Pensar a integração, portanto, na perspectiva que Dubet (2006, p.35) coloca, significa
pensar em duas dimensões sociológicas da questão que apresentam correspondência entre si,
quais sejam: a integração em termos sistêmicos e funcionais e a integração do indivíduo, sendo
que na segunda dimensão, constitui-se em um processo concebido como “a interiorização de
normas e valores comuns pelos indivíduos que compõem a sociedade”.

A Normatividade Social e a escola na contemporaneidade: espaço de construção de


saberes e de integração ou de seleção social?
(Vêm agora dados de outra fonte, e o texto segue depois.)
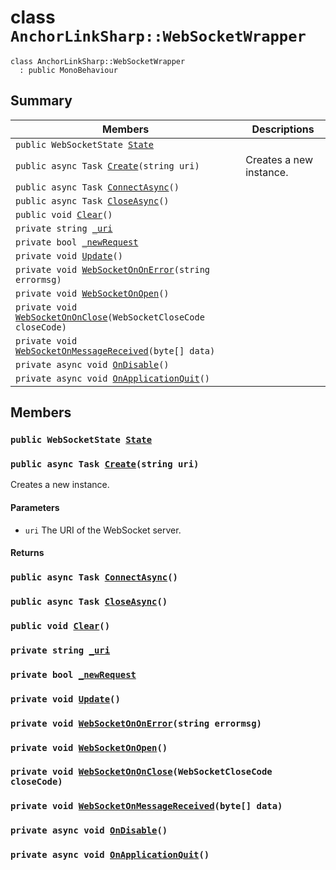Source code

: # class `AnchorLinkSharp::WebSocketWrapper` 

```
class AnchorLinkSharp::WebSocketWrapper
  : public MonoBehaviour
```

## Summary

 Members                        | Descriptions                                
--------------------------------|---------------------------------------------
`public WebSocketState `[`State`](#class_anchor_link_sharp_1_1_web_socket_wrapper_1a966c24306ddaffe83224776895135d4b) | 
`public async Task `[`Create`](#class_anchor_link_sharp_1_1_web_socket_wrapper_1a86442c5776c9c701b69b9a1b89e2d331)`(string uri)` | Creates a new instance.
`public async Task `[`ConnectAsync`](#class_anchor_link_sharp_1_1_web_socket_wrapper_1a86bd3880fbaf34bd7945302f2ae8c34d)`()` | 
`public async Task `[`CloseAsync`](#class_anchor_link_sharp_1_1_web_socket_wrapper_1a60f282781ac602de720e4742a9dc376e)`()` | 
`public void `[`Clear`](#class_anchor_link_sharp_1_1_web_socket_wrapper_1aa71d36872f416feaa853788a7a7a7ef8)`()` | 
`private string `[`_uri`](#class_anchor_link_sharp_1_1_web_socket_wrapper_1a7ebc558df19b9e661a58ea51ee2aa499) | 
`private bool `[`_newRequest`](#class_anchor_link_sharp_1_1_web_socket_wrapper_1a60a6687fdd89a49fcb64541f433b94b9) | 
`private void `[`Update`](#class_anchor_link_sharp_1_1_web_socket_wrapper_1aec0783b5a136e042adcc47bae4fe5291)`()` | 
`private void `[`WebSocketOnOnError`](#class_anchor_link_sharp_1_1_web_socket_wrapper_1a2fee57c376761a906e3f2b3c6a9e74cd)`(string errormsg)` | 
`private void `[`WebSocketOnOpen`](#class_anchor_link_sharp_1_1_web_socket_wrapper_1ad2c18ea2e10ce78f71a17520f4a20606)`()` | 
`private void `[`WebSocketOnOnClose`](#class_anchor_link_sharp_1_1_web_socket_wrapper_1ae48ff1a243aa4dea6a13ab7ee6d9baa2)`(WebSocketCloseCode closeCode)` | 
`private void `[`WebSocketOnMessageReceived`](#class_anchor_link_sharp_1_1_web_socket_wrapper_1aa54325c796772820ef651bf820408886)`(byte[] data)` | 
`private async void `[`OnDisable`](#class_anchor_link_sharp_1_1_web_socket_wrapper_1a07442cbc23615cbf9ff556b3c144119c)`()` | 
`private async void `[`OnApplicationQuit`](#class_anchor_link_sharp_1_1_web_socket_wrapper_1ad62c6267dac9b36be1d8bec9370b3297)`()` | 

## Members

### `public WebSocketState `[`State`](#class_anchor_link_sharp_1_1_web_socket_wrapper_1a966c24306ddaffe83224776895135d4b) 

### `public async Task `[`Create`](#class_anchor_link_sharp_1_1_web_socket_wrapper_1a86442c5776c9c701b69b9a1b89e2d331)`(string uri)` 

Creates a new instance.

#### Parameters
* `uri` The URI of the WebSocket server.

#### Returns

### `public async Task `[`ConnectAsync`](#class_anchor_link_sharp_1_1_web_socket_wrapper_1a86bd3880fbaf34bd7945302f2ae8c34d)`()` 

### `public async Task `[`CloseAsync`](#class_anchor_link_sharp_1_1_web_socket_wrapper_1a60f282781ac602de720e4742a9dc376e)`()` 

### `public void `[`Clear`](#class_anchor_link_sharp_1_1_web_socket_wrapper_1aa71d36872f416feaa853788a7a7a7ef8)`()` 

### `private string `[`_uri`](#class_anchor_link_sharp_1_1_web_socket_wrapper_1a7ebc558df19b9e661a58ea51ee2aa499) 

### `private bool `[`_newRequest`](#class_anchor_link_sharp_1_1_web_socket_wrapper_1a60a6687fdd89a49fcb64541f433b94b9) 

### `private void `[`Update`](#class_anchor_link_sharp_1_1_web_socket_wrapper_1aec0783b5a136e042adcc47bae4fe5291)`()` 

### `private void `[`WebSocketOnOnError`](#class_anchor_link_sharp_1_1_web_socket_wrapper_1a2fee57c376761a906e3f2b3c6a9e74cd)`(string errormsg)` 

### `private void `[`WebSocketOnOpen`](#class_anchor_link_sharp_1_1_web_socket_wrapper_1ad2c18ea2e10ce78f71a17520f4a20606)`()` 

### `private void `[`WebSocketOnOnClose`](#class_anchor_link_sharp_1_1_web_socket_wrapper_1ae48ff1a243aa4dea6a13ab7ee6d9baa2)`(WebSocketCloseCode closeCode)` 

### `private void `[`WebSocketOnMessageReceived`](#class_anchor_link_sharp_1_1_web_socket_wrapper_1aa54325c796772820ef651bf820408886)`(byte[] data)` 

### `private async void `[`OnDisable`](#class_anchor_link_sharp_1_1_web_socket_wrapper_1a07442cbc23615cbf9ff556b3c144119c)`()` 

### `private async void `[`OnApplicationQuit`](#class_anchor_link_sharp_1_1_web_socket_wrapper_1ad62c6267dac9b36be1d8bec9370b3297)`()` 

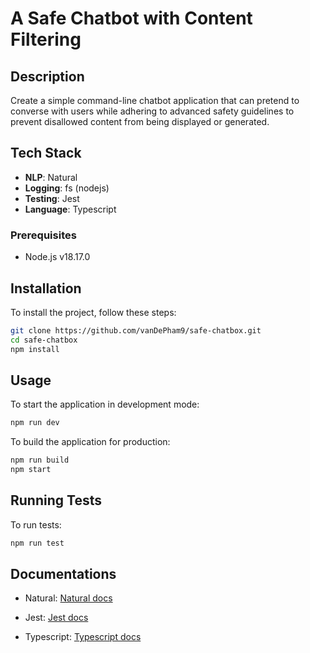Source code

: # A Safe Chatbot with Content Filtering

## Description
Create a simple command-line chatbot application that can pretend to converse with users while
adhering to advanced safety guidelines to prevent disallowed content from being displayed or
generated.

## Tech Stack
- **NLP**: Natural
- **Logging**: fs (nodejs)
- **Testing**: Jest
- **Language**: Typescript

### Prerequisites
- Node.js v18.17.0

## Installation
To install the project, follow these steps:

```bash
git clone https://github.com/vanDePham9/safe-chatbox.git
cd safe-chatbox
npm install
```

## Usage
To start the application in development mode:

```bash
npm run dev
```

To build the application for production:
```bash
npm run build
npm start
```

## Running Tests
To run tests:
```bash
npm run test
```

## Documentations

- Natural: [Natural docs](https://naturalnode.github.io/natural/)

- Jest: [Jest docs](https://jestjs.io/docs/getting-started)

- Typescript: [Typescript docs](https://www.typescriptlang.org/docs/)

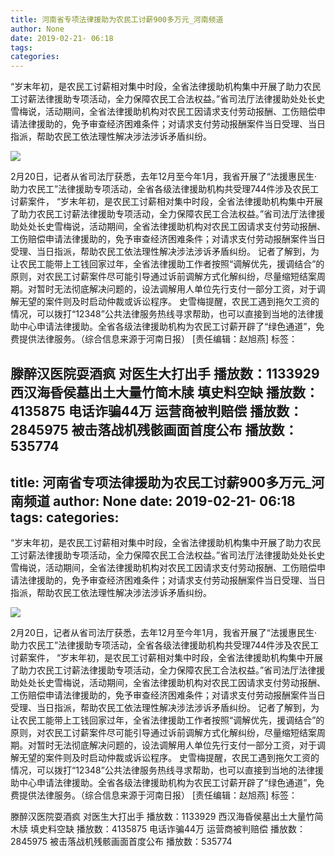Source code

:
 ```yaml
---
title: 河南省专项法律援助为农民工讨薪900多万元_河南频道
author: None
date: 2019-02-21- 06:18
tags: 
categories: 
---
```

“岁末年初，是农民工讨薪相对集中时段，全省法律援助机构集中开展了助力农民工讨薪法律援助专项活动，全力保障农民工合法权益。”省司法厅法律援助处处长史雪梅说，活动期间，全省法律援助机构对农民工因请求支付劳动报酬、工伤赔偿申请法律援助的，免予审查经济困难条件；对请求支付劳动报酬案件当日受理、当日指派，帮助农民工依法理性解决涉法涉诉矛盾纠纷。
<!-- more -->
                
<img align="center" border="0" src="http://p2.ifengimg.com/a/2016/0810/204c433878d5cf9size1_w16_h16.png" />
                
            
2月20日，记者从省司法厅获悉，去年12月至今年1月，我省开展了“法援惠民生·助力农民工”法律援助专项活动，全省各级法律援助机构共受理744件涉及农民工讨薪案件，
“岁末年初，是农民工讨薪相对集中时段，全省法律援助机构集中开展了助力农民工讨薪法律援助专项活动，全力保障农民工合法权益。”省司法厅法律援助处处长史雪梅说，活动期间，全省法律援助机构对农民工因请求支付劳动报酬、工伤赔偿申请法律援助的，免予审查经济困难条件；对请求支付劳动报酬案件当日受理、当日指派，帮助农民工依法理性解决涉法涉诉矛盾纠纷。
记者了解到，为让农民工能带上工钱回家过年，全省法律援助工作者按照“调解优先，援调结合”的原则，对农民工讨薪案件尽可能引导通过诉前调解方式化解纠纷，尽量缩短结案周期。对暂时无法彻底解决问题的，设法调解用人单位先行支付一部分工资，对于调解无望的案件则及时启动仲裁或诉讼程序。
史雪梅提醒，农民工遇到拖欠工资的情况，可以拨打“12348”公共法律服务热线寻求帮助，也可以直接到当地的法律援助中心申请法律援助。全省各级法律援助机构为农民工讨薪开辟了“绿色通道”，免费提供法律服务。（综合信息来源于河南日报）
[责任编辑：赵旭燕]
标签：
 
             
滕醉汉医院耍酒疯 对医生大打出手
播放数：1133929
西汉海昏侯墓出土大量竹简木牍 填史料空缺
播放数：4135875
电话诈骗44万 运营商被判赔偿
播放数：2845975
被击落战机残骸画面首度公布
播放数：535774
---
title: 河南省专项法律援助为农民工讨薪900多万元_河南频道
author: None
date: 2019-02-21- 06:18
tags: 
categories: 
---
“岁末年初，是农民工讨薪相对集中时段，全省法律援助机构集中开展了助力农民工讨薪法律援助专项活动，全力保障农民工合法权益。”省司法厅法律援助处处长史雪梅说，活动期间，全省法律援助机构对农民工因请求支付劳动报酬、工伤赔偿申请法律援助的，免予审查经济困难条件；对请求支付劳动报酬案件当日受理、当日指派，帮助农民工依法理性解决涉法涉诉矛盾纠纷。
<!-- more -->
                
<img align="center" border="0" src="http://p2.ifengimg.com/a/2016/0810/204c433878d5cf9size1_w16_h16.png" />
                
            
2月20日，记者从省司法厅获悉，去年12月至今年1月，我省开展了“法援惠民生·助力农民工”法律援助专项活动，全省各级法律援助机构共受理744件涉及农民工讨薪案件，
“岁末年初，是农民工讨薪相对集中时段，全省法律援助机构集中开展了助力农民工讨薪法律援助专项活动，全力保障农民工合法权益。”省司法厅法律援助处处长史雪梅说，活动期间，全省法律援助机构对农民工因请求支付劳动报酬、工伤赔偿申请法律援助的，免予审查经济困难条件；对请求支付劳动报酬案件当日受理、当日指派，帮助农民工依法理性解决涉法涉诉矛盾纠纷。
记者了解到，为让农民工能带上工钱回家过年，全省法律援助工作者按照“调解优先，援调结合”的原则，对农民工讨薪案件尽可能引导通过诉前调解方式化解纠纷，尽量缩短结案周期。对暂时无法彻底解决问题的，设法调解用人单位先行支付一部分工资，对于调解无望的案件则及时启动仲裁或诉讼程序。
史雪梅提醒，农民工遇到拖欠工资的情况，可以拨打“12348”公共法律服务热线寻求帮助，也可以直接到当地的法律援助中心申请法律援助。全省各级法律援助机构为农民工讨薪开辟了“绿色通道”，免费提供法律服务。（综合信息来源于河南日报）
[责任编辑：赵旭燕]
标签：
 
             
滕醉汉医院耍酒疯 对医生大打出手
播放数：1133929
西汉海昏侯墓出土大量竹简木牍 填史料空缺
播放数：4135875
电话诈骗44万 运营商被判赔偿
播放数：2845975
被击落战机残骸画面首度公布
播放数：535774
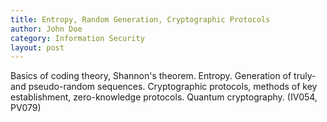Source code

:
 ```yaml
---
title: Entropy, Random Generation, Cryptographic Protocols
author: John Doe
category: Information Security
layout: post
---
```


Basics of coding theory, Shannon's theorem. Entropy. Generation of truly- and pseudo-random sequences. Cryptographic protocols, methods of key establishment, zero-knowledge protocols. Quantum cryptography. (IV054, PV079)

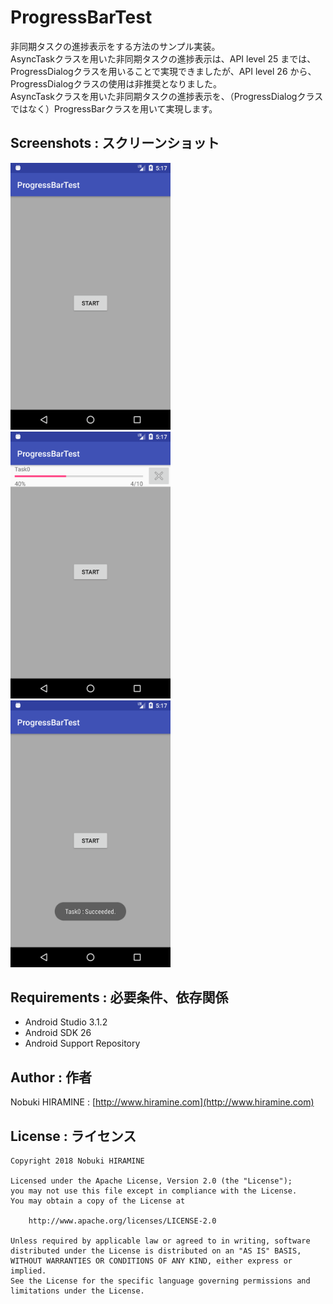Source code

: # ProgressBarTest
非同期タスクの進捗表示をする方法のサンプル実装。  
AsyncTaskクラスを用いた非同期タスクの進捗表示は、API level 25 までは、ProgressDialogクラスを用いることで実現できましたが、API level 26 から、ProgressDialogクラスの使用は非推奨となりました。  
AsyncTaskクラスを用いた非同期タスクの進捗表示を、（ProgressDialogクラスではなく）ProgressBarクラスを用いて実現します。  

## Screenshots : スクリーンショット
<img src="_images/Screenshot_01.png" width="256" alt="Screenshot"/> <img src="_images/Screenshot_02.png" width="256" alt="Screenshot"/> <img src="_images/Screenshot_03.png" width="256" alt="Screenshot"/>

## Requirements : 必要条件、依存関係
- Android Studio 3.1.2
- Android SDK 26
- Android Support Repository

## Author : 作者
Nobuki HIRAMINE : [http://www.hiramine.com](http://www.hiramine.com)

## License : ライセンス
```
Copyright 2018 Nobuki HIRAMINE

Licensed under the Apache License, Version 2.0 (the "License");
you may not use this file except in compliance with the License.
You may obtain a copy of the License at

    http://www.apache.org/licenses/LICENSE-2.0

Unless required by applicable law or agreed to in writing, software
distributed under the License is distributed on an "AS IS" BASIS,
WITHOUT WARRANTIES OR CONDITIONS OF ANY KIND, either express or implied.
See the License for the specific language governing permissions and
limitations under the License.
```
Para nos auxiliar na reflexão teórica sobre a normatividade social, recorremos às


análises de Michel Foucault, especialmente quando fala da disciplina como sendo a base
substancial das relações que se estabelecem no âmbito escolar e que envolvem tanto o corpo
diretivo – diretores, vice-diretores, coordenadores -, como professores e alunos.
Na concepção de Foucault (2014), o poder não existe de forma centralizada, única, mas
sim sob a forma de relações que se constituem e se estabelecem no contexto social, sendo,
portanto inerente e introjetado em toda a estrutura social por meio de uma série de dispositivos
interconectados. Nessa perspectiva, para Foucault não existe o poder e sim relações de poder,
numa clara alusão de que poder não é o que se tem, mas o que se exerce.
A escola, na perspectiva que coloca Foucault, assemelha-se ao ambiente das prisões,
seja do ponto de vista da sua estrutura ou da sua organização hierarquizada, dos seus
mecanismos disciplinadores ou vigilância permanente.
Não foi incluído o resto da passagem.